*What to produce*:
For this exercise, copy the records below exactly and exclude every image.

*Material for the task*:
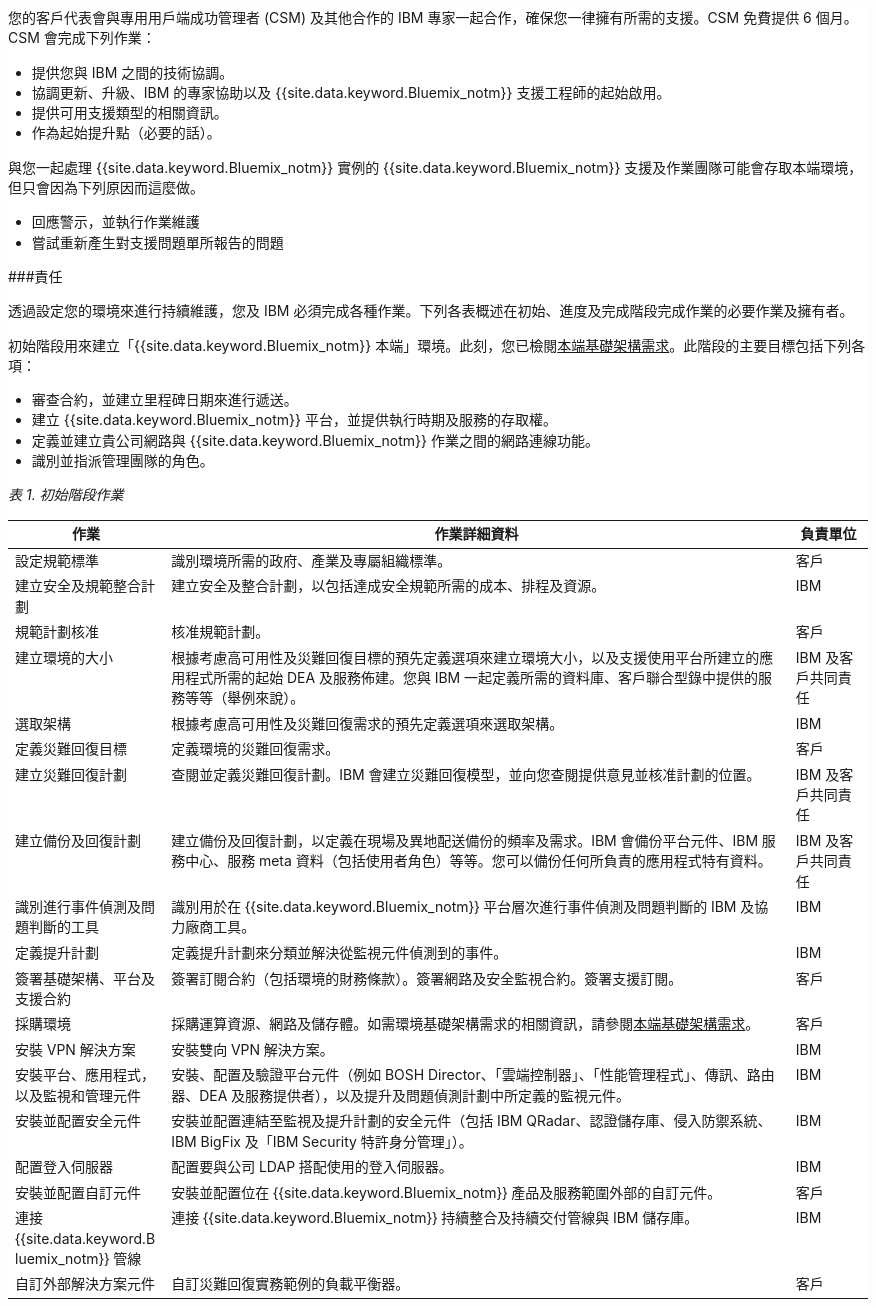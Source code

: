 </dl>

您的客戶代表會與專用用戶端成功管理者 (CSM) 及其他合作的 IBM 專家一起合作，確保您一律擁有所需的支援。CSM 免費提供 6 個月。CSM 會完成下列作業：

<ul>
<li>提供您與 IBM 之間的技術協調。</li>
<li>協調更新、升級、IBM 的專家協助以及 {{site.data.keyword.Bluemix_notm}} 支援工程師的起始啟用。</li>
<li>提供可用支援類型的相關資訊。</li>
<li>作為起始提升點（必要的話）。</li>
</ul>

與您一起處理 {{site.data.keyword.Bluemix_notm}} 實例的 {{site.data.keyword.Bluemix_notm}} 支援及作業團隊可能會存取本端環境，但只會因為下列原因而這麼做。

<ul>
<li>回應警示，並執行作業維護</li>
<li>嘗試重新產生對支援問題單所報告的問題</li>
</ul>

###責任

透過設定您的環境來進行持續維護，您及 IBM 必須完成各種作業。下列各表概述在初始、進度及完成階段完成作業的必要作業及擁有者。

初始階段用來建立「{{site.data.keyword.Bluemix_notm}} 本端」環境。此刻，您已檢閱[本端基礎架構需求](../local/index.html#localinfra)。此階段的主要目標包括下列各項：

- 審查合約，並建立里程碑日期來進行遞送。
- 建立 {{site.data.keyword.Bluemix_notm}} 平台，並提供執行時期及服務的存取權。
- 定義並建立貴公司網路與 {{site.data.keyword.Bluemix_notm}} 作業之間的網路連線功能。
- 識別並指派管理團隊的角色。

*表 1. 初始階段作業*

| **作業** | **作業詳細資料** | **負責單位** |
|----------|------------------|-----------------------|
|設定規範標準 | 識別環境所需的政府、產業及專屬組織標準。 | 客戶 |
|建立安全及規範整合計劃 | 建立安全及整合計劃，以包括達成安全規範所需的成本、排程及資源。 | IBM |
|規範計劃核准 | 核准規範計劃。 | 客戶 |
|建立環境的大小 |  	根據考慮高可用性及災難回復目標的預先定義選項來建立環境大小，以及支援使用平台所建立的應用程式所需的起始 DEA 及服務佈建。您與 IBM 一起定義所需的資料庫、客戶聯合型錄中提供的服務等等（舉例來說）。 | IBM 及客戶共同責任 |
|選取架構 | 根據考慮高可用性及災難回復需求的預先定義選項來選取架構。 | IBM |
|定義災難回復目標 | 定義環境的災難回復需求。 | 客戶 |
|建立災難回復計劃 | 查閱並定義災難回復計劃。IBM 會建立災難回復模型，並向您查閱提供意見並核准計劃的位置。 | IBM 及客戶共同責任 |
|建立備份及回復計劃 | 建立備份及回復計劃，以定義在現場及異地配送備份的頻率及需求。IBM 會備份平台元件、IBM 服務中心、服務 meta 資料（包括使用者角色）等等。您可以備份任何所負責的應用程式特有資料。 | IBM 及客戶共同責任 |
|識別進行事件偵測及問題判斷的工具 | 識別用於在 {{site.data.keyword.Bluemix_notm}} 平台層次進行事件偵測及問題判斷的 IBM 及協力廠商工具。 | IBM |
|定義提升計劃 | 定義提升計劃來分類並解決從監視元件偵測到的事件。 | IBM |
|簽署基礎架構、平台及支援合約 | 簽署訂閱合約（包括環境的財務條款）。簽署網路及安全監視合約。簽署支援訂閱。 | 客戶 |
|採購環境 | 採購運算資源、網路及儲存體。如需環境基礎架構需求的相關資訊，請參閱[本端基礎架構需求](../local/index.html#localinfra)。 | 客戶 |
|安裝 VPN 解決方案 | 安裝雙向 VPN 解決方案。 | IBM |
|安裝平台、應用程式，以及監視和管理元件 | 安裝、配置及驗證平台元件（例如 BOSH Director、「雲端控制器」、「性能管理程式」、傳訊、路由器、DEA 及服務提供者），以及提升及問題偵測計劃中所定義的監視元件。 | IBM |
|安裝並配置安全元件 | 安裝並配置連結至監視及提升計劃的安全元件（包括 IBM QRadar、認證儲存庫、侵入防禦系統、IBM BigFix 及「IBM Security 特許身分管理」）。 | IBM |
|配置登入伺服器 | 配置要與公司 LDAP 搭配使用的登入伺服器。 | IBM |
|安裝並配置自訂元件 |  	安裝並配置位在 {{site.data.keyword.Bluemix_notm}} 產品及服務範圍外部的自訂元件。 | 客戶 |
|連接 {{site.data.keyword.Bluemix_notm}} 管線 | 連接 {{site.data.keyword.Bluemix_notm}} 持續整合及持續交付管線與 IBM 儲存庫。 | IBM |
|自訂外部解決方案元件 | 自訂災難回復實務範例的負載平衡器。 | 客戶 |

*Task response*:
Source code

: </dl>

您的客戶代表會與專用用戶端成功管理者 (CSM) 及其他合作的 IBM 專家一起合作，確保您一律擁有所需的支援。CSM 免費提供 6 個月。CSM 會完成下列作業：

<ul>
<li>提供您與 IBM 之間的技術協調。</li>
<li>協調更新、升級、IBM 的專家協助以及 {{site.data.keyword.Bluemix_notm}} 支援工程師的起始啟用。</li>
<li>提供可用支援類型的相關資訊。</li>
<li>作為起始提升點（必要的話）。</li>
</ul>

與您一起處理 {{site.data.keyword.Bluemix_notm}} 實例的 {{site.data.keyword.Bluemix_notm}} 支援及作業團隊可能會存取本端環境，但只會因為下列原因而這麼做。

<ul>
<li>回應警示，並執行作業維護</li>
<li>嘗試重新產生對支援問題單所報告的問題</li>
</ul>

###責任

透過設定您的環境來進行持續維護，您及 IBM 必須完成各種作業。下列各表概述在初始、進度及完成階段完成作業的必要作業及擁有者。

初始階段用來建立「{{site.data.keyword.Bluemix_notm}} 本端」環境。此刻，您已檢閱[本端基礎架構需求](../local/index.html#localinfra)。此階段的主要目標包括下列各項：

- 審查合約，並建立里程碑日期來進行遞送。
- 建立 {{site.data.keyword.Bluemix_notm}} 平台，並提供執行時期及服務的存取權。
- 定義並建立貴公司網路與 {{site.data.keyword.Bluemix_notm}} 作業之間的網路連線功能。
- 識別並指派管理團隊的角色。

*表 1. 初始階段作業*

| **作業** | **作業詳細資料** | **負責單位** |
|----------|------------------|-----------------------|
|設定規範標準 | 識別環境所需的政府、產業及專屬組織標準。 | 客戶 |
|建立安全及規範整合計劃 | 建立安全及整合計劃，以包括達成安全規範所需的成本、排程及資源。 | IBM |
|規範計劃核准 | 核准規範計劃。 | 客戶 |
|建立環境的大小 |  	根據考慮高可用性及災難回復目標的預先定義選項來建立環境大小，以及支援使用平台所建立的應用程式所需的起始 DEA 及服務佈建。您與 IBM 一起定義所需的資料庫、客戶聯合型錄中提供的服務等等（舉例來說）。 | IBM 及客戶共同責任 |
|選取架構 | 根據考慮高可用性及災難回復需求的預先定義選項來選取架構。 | IBM |
|定義災難回復目標 | 定義環境的災難回復需求。 | 客戶 |
|建立災難回復計劃 | 查閱並定義災難回復計劃。IBM 會建立災難回復模型，並向您查閱提供意見並核准計劃的位置。 | IBM 及客戶共同責任 |
|建立備份及回復計劃 | 建立備份及回復計劃，以定義在現場及異地配送備份的頻率及需求。IBM 會備份平台元件、IBM 服務中心、服務 meta 資料（包括使用者角色）等等。您可以備份任何所負責的應用程式特有資料。 | IBM 及客戶共同責任 |
|識別進行事件偵測及問題判斷的工具 | 識別用於在 {{site.data.keyword.Bluemix_notm}} 平台層次進行事件偵測及問題判斷的 IBM 及協力廠商工具。 | IBM |
|定義提升計劃 | 定義提升計劃來分類並解決從監視元件偵測到的事件。 | IBM |
|簽署基礎架構、平台及支援合約 | 簽署訂閱合約（包括環境的財務條款）。簽署網路及安全監視合約。簽署支援訂閱。 | 客戶 |
|採購環境 | 採購運算資源、網路及儲存體。如需環境基礎架構需求的相關資訊，請參閱[本端基礎架構需求](../local/index.html#localinfra)。 | 客戶 |
|安裝 VPN 解決方案 | 安裝雙向 VPN 解決方案。 | IBM |
|安裝平台、應用程式，以及監視和管理元件 | 安裝、配置及驗證平台元件（例如 BOSH Director、「雲端控制器」、「性能管理程式」、傳訊、路由器、DEA 及服務提供者），以及提升及問題偵測計劃中所定義的監視元件。 | IBM |
|安裝並配置安全元件 | 安裝並配置連結至監視及提升計劃的安全元件（包括 IBM QRadar、認證儲存庫、侵入防禦系統、IBM BigFix 及「IBM Security 特許身分管理」）。 | IBM |
|配置登入伺服器 | 配置要與公司 LDAP 搭配使用的登入伺服器。 | IBM |
|安裝並配置自訂元件 |  	安裝並配置位在 {{site.data.keyword.Bluemix_notm}} 產品及服務範圍外部的自訂元件。 | 客戶 |
|連接 {{site.data.keyword.Bluemix_notm}} 管線 | 連接 {{site.data.keyword.Bluemix_notm}} 持續整合及持續交付管線與 IBM 儲存庫。 | IBM |
|自訂外部解決方案元件 | 自訂災難回復實務範例的負載平衡器。 | 客戶 |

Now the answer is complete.